**TASK DESCRIPTION:** For each record that follows, restate the text exactly and drop the pictures.

**DATA FOR THE TASK:**
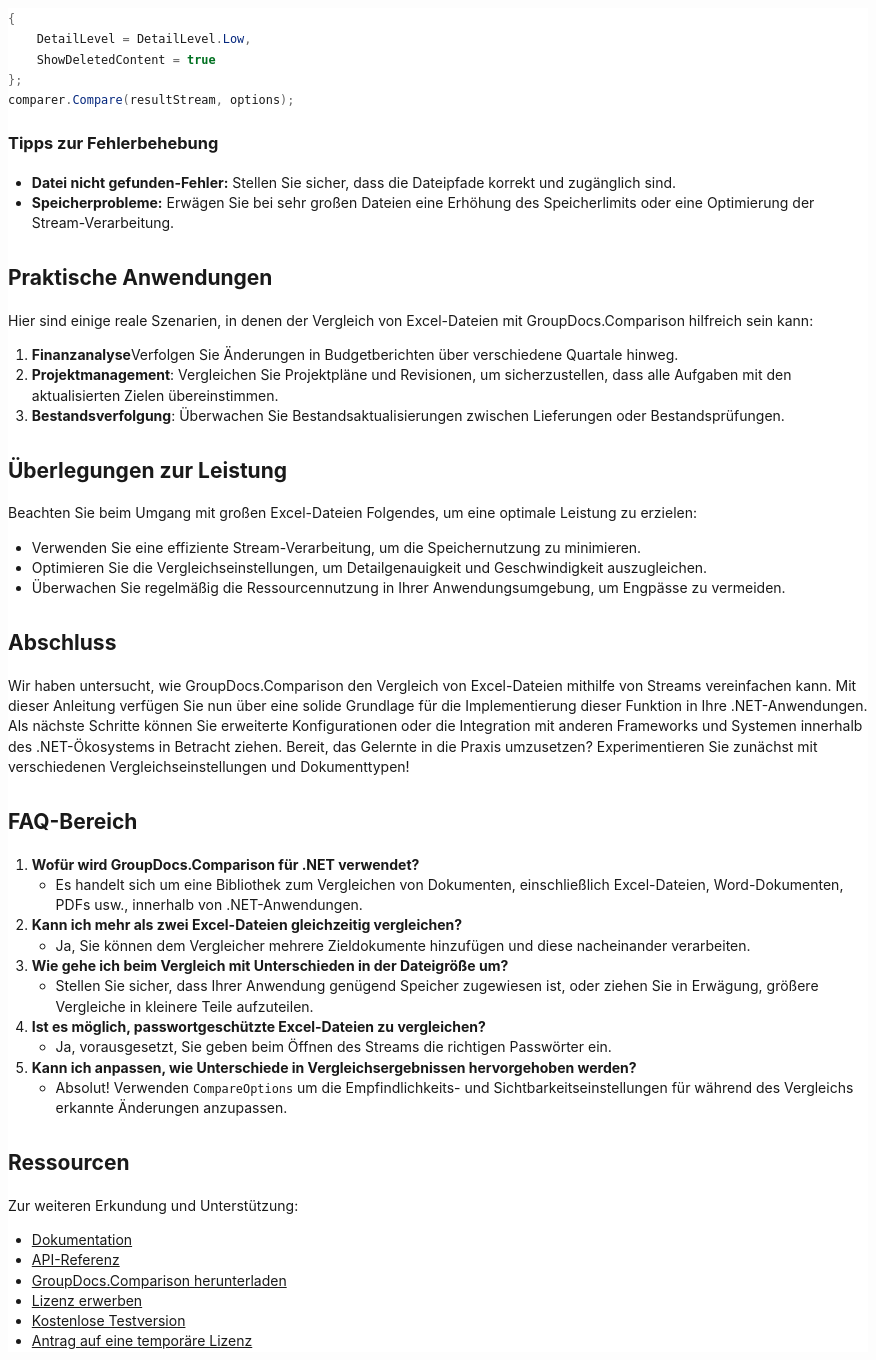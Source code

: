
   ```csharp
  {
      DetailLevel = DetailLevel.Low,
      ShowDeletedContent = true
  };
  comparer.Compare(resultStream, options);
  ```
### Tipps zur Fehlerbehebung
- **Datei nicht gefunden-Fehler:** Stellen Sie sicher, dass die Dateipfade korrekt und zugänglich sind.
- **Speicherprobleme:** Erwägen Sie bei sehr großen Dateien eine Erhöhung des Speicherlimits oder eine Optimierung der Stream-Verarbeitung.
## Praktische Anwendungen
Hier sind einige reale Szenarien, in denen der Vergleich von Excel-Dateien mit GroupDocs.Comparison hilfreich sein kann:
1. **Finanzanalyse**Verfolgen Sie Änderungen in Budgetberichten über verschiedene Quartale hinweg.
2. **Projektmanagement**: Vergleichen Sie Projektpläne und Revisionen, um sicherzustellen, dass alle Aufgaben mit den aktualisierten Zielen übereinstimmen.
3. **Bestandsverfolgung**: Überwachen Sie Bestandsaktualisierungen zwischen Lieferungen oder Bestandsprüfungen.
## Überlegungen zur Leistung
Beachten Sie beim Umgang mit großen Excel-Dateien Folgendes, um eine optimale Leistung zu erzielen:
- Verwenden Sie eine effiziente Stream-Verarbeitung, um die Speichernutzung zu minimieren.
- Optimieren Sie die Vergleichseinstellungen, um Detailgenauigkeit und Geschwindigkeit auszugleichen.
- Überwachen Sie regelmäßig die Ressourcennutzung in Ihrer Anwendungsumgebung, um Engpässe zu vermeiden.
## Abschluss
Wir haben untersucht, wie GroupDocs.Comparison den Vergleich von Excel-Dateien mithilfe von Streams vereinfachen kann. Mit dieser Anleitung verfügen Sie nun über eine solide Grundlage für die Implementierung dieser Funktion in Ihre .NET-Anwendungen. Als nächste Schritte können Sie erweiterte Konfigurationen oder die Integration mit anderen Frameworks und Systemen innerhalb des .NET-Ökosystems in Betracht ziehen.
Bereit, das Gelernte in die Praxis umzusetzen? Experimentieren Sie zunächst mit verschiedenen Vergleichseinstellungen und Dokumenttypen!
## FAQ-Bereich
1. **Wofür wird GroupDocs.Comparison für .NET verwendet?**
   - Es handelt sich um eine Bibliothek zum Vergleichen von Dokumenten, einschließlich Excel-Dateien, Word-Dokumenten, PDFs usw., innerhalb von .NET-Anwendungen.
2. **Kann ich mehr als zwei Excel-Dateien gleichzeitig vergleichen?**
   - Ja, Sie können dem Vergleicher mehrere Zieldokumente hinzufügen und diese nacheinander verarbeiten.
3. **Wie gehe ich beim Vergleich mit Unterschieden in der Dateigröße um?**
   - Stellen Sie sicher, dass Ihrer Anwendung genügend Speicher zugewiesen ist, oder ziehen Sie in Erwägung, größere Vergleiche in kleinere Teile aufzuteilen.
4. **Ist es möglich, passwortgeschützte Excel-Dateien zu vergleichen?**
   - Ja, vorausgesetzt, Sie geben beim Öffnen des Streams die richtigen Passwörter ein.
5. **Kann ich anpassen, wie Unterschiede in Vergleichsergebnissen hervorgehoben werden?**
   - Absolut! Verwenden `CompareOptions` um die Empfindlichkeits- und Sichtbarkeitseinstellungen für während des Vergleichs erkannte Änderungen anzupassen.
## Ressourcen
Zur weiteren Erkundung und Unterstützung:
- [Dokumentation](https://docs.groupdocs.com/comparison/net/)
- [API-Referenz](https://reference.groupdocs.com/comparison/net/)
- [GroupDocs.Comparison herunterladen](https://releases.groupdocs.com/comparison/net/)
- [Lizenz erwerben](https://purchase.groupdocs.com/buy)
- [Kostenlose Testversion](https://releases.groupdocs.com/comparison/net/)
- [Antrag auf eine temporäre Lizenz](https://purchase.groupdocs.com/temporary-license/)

**FINAL ANSWER:**
Source code

:
   ```csharp
  {
      DetailLevel = DetailLevel.Low,
      ShowDeletedContent = true
  };
  comparer.Compare(resultStream, options);
  ```
### Tipps zur Fehlerbehebung
- **Datei nicht gefunden-Fehler:** Stellen Sie sicher, dass die Dateipfade korrekt und zugänglich sind.
- **Speicherprobleme:** Erwägen Sie bei sehr großen Dateien eine Erhöhung des Speicherlimits oder eine Optimierung der Stream-Verarbeitung.
## Praktische Anwendungen
Hier sind einige reale Szenarien, in denen der Vergleich von Excel-Dateien mit GroupDocs.Comparison hilfreich sein kann:
1. **Finanzanalyse**Verfolgen Sie Änderungen in Budgetberichten über verschiedene Quartale hinweg.
2. **Projektmanagement**: Vergleichen Sie Projektpläne und Revisionen, um sicherzustellen, dass alle Aufgaben mit den aktualisierten Zielen übereinstimmen.
3. **Bestandsverfolgung**: Überwachen Sie Bestandsaktualisierungen zwischen Lieferungen oder Bestandsprüfungen.
## Überlegungen zur Leistung
Beachten Sie beim Umgang mit großen Excel-Dateien Folgendes, um eine optimale Leistung zu erzielen:
- Verwenden Sie eine effiziente Stream-Verarbeitung, um die Speichernutzung zu minimieren.
- Optimieren Sie die Vergleichseinstellungen, um Detailgenauigkeit und Geschwindigkeit auszugleichen.
- Überwachen Sie regelmäßig die Ressourcennutzung in Ihrer Anwendungsumgebung, um Engpässe zu vermeiden.
## Abschluss
Wir haben untersucht, wie GroupDocs.Comparison den Vergleich von Excel-Dateien mithilfe von Streams vereinfachen kann. Mit dieser Anleitung verfügen Sie nun über eine solide Grundlage für die Implementierung dieser Funktion in Ihre .NET-Anwendungen. Als nächste Schritte können Sie erweiterte Konfigurationen oder die Integration mit anderen Frameworks und Systemen innerhalb des .NET-Ökosystems in Betracht ziehen.
Bereit, das Gelernte in die Praxis umzusetzen? Experimentieren Sie zunächst mit verschiedenen Vergleichseinstellungen und Dokumenttypen!
## FAQ-Bereich
1. **Wofür wird GroupDocs.Comparison für .NET verwendet?**
   - Es handelt sich um eine Bibliothek zum Vergleichen von Dokumenten, einschließlich Excel-Dateien, Word-Dokumenten, PDFs usw., innerhalb von .NET-Anwendungen.
2. **Kann ich mehr als zwei Excel-Dateien gleichzeitig vergleichen?**
   - Ja, Sie können dem Vergleicher mehrere Zieldokumente hinzufügen und diese nacheinander verarbeiten.
3. **Wie gehe ich beim Vergleich mit Unterschieden in der Dateigröße um?**
   - Stellen Sie sicher, dass Ihrer Anwendung genügend Speicher zugewiesen ist, oder ziehen Sie in Erwägung, größere Vergleiche in kleinere Teile aufzuteilen.
4. **Ist es möglich, passwortgeschützte Excel-Dateien zu vergleichen?**
   - Ja, vorausgesetzt, Sie geben beim Öffnen des Streams die richtigen Passwörter ein.
5. **Kann ich anpassen, wie Unterschiede in Vergleichsergebnissen hervorgehoben werden?**
   - Absolut! Verwenden `CompareOptions` um die Empfindlichkeits- und Sichtbarkeitseinstellungen für während des Vergleichs erkannte Änderungen anzupassen.
## Ressourcen
Zur weiteren Erkundung und Unterstützung:
- [Dokumentation](https://docs.groupdocs.com/comparison/net/)
- [API-Referenz](https://reference.groupdocs.com/comparison/net/)
- [GroupDocs.Comparison herunterladen](https://releases.groupdocs.com/comparison/net/)
- [Lizenz erwerben](https://purchase.groupdocs.com/buy)
- [Kostenlose Testversion](https://releases.groupdocs.com/comparison/net/)
- [Antrag auf eine temporäre Lizenz](https://purchase.groupdocs.com/temporary-license/)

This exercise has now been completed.